I’m pleased to have been invited to be one of a dozen or so regular contributors to the blog ‘Risk Matters,’ because, well, risk matters. It’s a key part of the reason why anyone or any group would look to the future… which of course also conditions how we look, what we look for, and what we find or miss.

So this stimulates me to put down a few thoughts about risk assessment and its relationship with industry and strategic foresight as a whole. This is a big topic of course, but seeing as the categories are confused a lot, it’s worth tackling even if just in summary terms.

When I reach the topic of Risk Assessment in my ‘Industry Foresight and Business Future Strategy’ MBA elective, I use the ‘Adidas-Salomon: Incorporating Risk into Corporate Strategy’ mini-case [Ref: ICFAI 304-141-1; sourced via Cranfield’s Case Clearing house.]

The case is a useful baseline in risk assessment because it describes the various risks a multinational company typically faces: marketing risks (market change, brand image); operations risks (quality; reliability of processes and suppliers); social & environmental risks (workforce & natural resources compliance); legal (liability, regulation, patent); information technology (compromise or disruption); and financial risks (currency, interest rate, credit).

Business disruptors
In sum these are the things that could damage or disrupt the business. Isolating such factors, keeping vigilance over them, and having thought through or enacted counter-measures in advance, allows the organization to better control or reduce the impact should risk become reality.

All risks are future events, so a risk assessment is undoubtedly a future study, but assuming a company looks diligently across all these categories for potential and emerging hazards, how prepared is it for a changing world? What kind of industry foresight does this give managers? Is a risk assessment a futures assessment?

The obvious first answer is that a risk assessment is only half the equation. It’s oriented to the downside potential of changes not the upside; looking for threats not opportunities. Obviously that means that opportunities are less likely to be identified.

The second thing is that a standard risk assessment operates in the realm of known risks, in known categories, that may cause disruption and damage in a known way. It doesn’t have the mechanism to expand conceptions of what could go wrong, or how it could go wrong, or what the full knock-on effects will be. The types of mental-model-expanding techniques that fuller foresight offers are not built into a typical risk assessment.

Strategy questions
Third, risk assessments never really broach the question: is the business idea or business model good and will it keep on being good? That is, what products or services will be appropriate going forward, or how will models of supply or manufacture or marketing or fulfillment need to change, due to technology change or shifting consumer preferences.
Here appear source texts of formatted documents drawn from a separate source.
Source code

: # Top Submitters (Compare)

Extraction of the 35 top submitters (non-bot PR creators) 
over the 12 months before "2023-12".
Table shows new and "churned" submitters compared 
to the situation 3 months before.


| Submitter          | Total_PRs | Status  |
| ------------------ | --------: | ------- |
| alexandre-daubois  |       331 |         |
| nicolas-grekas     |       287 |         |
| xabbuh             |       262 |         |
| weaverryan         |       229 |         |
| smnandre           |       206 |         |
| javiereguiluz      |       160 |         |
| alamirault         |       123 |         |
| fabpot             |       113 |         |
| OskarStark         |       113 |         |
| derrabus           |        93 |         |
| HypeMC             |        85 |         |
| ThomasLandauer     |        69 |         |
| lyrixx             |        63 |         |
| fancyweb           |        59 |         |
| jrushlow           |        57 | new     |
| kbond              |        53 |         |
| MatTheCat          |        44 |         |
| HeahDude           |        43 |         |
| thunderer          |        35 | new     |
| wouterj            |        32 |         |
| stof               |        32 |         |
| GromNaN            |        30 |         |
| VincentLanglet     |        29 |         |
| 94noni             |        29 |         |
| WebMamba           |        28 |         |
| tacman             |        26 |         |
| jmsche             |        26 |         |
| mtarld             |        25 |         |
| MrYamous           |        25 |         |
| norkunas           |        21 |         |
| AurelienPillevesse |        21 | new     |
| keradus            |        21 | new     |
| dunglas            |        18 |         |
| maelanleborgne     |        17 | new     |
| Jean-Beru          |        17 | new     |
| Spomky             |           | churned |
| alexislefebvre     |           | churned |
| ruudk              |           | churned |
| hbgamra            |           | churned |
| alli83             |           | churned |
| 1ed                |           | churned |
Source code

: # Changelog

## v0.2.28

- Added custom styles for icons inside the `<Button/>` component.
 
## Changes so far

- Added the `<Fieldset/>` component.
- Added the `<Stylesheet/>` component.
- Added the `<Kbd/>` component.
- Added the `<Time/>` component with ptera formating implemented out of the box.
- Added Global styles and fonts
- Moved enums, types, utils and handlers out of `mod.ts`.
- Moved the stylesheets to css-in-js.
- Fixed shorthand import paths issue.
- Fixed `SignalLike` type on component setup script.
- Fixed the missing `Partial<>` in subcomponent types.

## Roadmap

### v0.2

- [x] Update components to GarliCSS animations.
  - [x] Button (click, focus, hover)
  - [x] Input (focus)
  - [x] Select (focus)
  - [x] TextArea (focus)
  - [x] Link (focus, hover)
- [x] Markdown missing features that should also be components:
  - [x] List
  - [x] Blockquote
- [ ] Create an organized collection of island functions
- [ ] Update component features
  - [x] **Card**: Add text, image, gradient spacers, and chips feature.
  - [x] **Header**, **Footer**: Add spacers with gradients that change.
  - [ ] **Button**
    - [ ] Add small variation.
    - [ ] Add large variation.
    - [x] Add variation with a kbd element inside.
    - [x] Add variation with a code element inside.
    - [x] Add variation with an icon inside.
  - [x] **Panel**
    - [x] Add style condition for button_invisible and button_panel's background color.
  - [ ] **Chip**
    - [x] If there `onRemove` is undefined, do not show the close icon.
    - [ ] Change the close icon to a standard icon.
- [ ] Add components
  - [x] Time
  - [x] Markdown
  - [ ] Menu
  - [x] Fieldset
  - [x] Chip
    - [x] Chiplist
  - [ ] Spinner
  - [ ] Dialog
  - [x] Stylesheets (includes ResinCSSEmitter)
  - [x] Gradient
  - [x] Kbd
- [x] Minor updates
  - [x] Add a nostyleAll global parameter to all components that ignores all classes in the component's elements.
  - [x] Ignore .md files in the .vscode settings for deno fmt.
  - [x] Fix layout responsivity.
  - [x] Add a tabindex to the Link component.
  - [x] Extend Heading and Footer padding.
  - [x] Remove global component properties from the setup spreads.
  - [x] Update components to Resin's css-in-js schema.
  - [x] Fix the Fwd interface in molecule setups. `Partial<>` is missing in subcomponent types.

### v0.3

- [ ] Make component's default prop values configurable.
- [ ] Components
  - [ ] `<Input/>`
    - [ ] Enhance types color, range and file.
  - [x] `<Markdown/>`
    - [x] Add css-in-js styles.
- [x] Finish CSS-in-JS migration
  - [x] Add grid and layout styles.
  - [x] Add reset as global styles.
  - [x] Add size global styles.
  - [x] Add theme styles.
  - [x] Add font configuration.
In other words, risk assessment doesn’t ask strategic questions of managers. It is part of the day-to-day management vigilance necessary with reference to the future – the hygiene factors in running an organization. It is about keeping the business going as is, not about changing it for a changing word.

There’s nothing wrong with this. The point is, it’s just ‘first base’ in building a quality view of the future, and therein a robust point-of-view about what to do next. Although no doubt companies such as Google or Apple or Virgin, etc., assess and mitigate their risks, they didn’t become successful in their future by doing risk assessment and saying ‘That’s it, were done. We’re ready for the future.”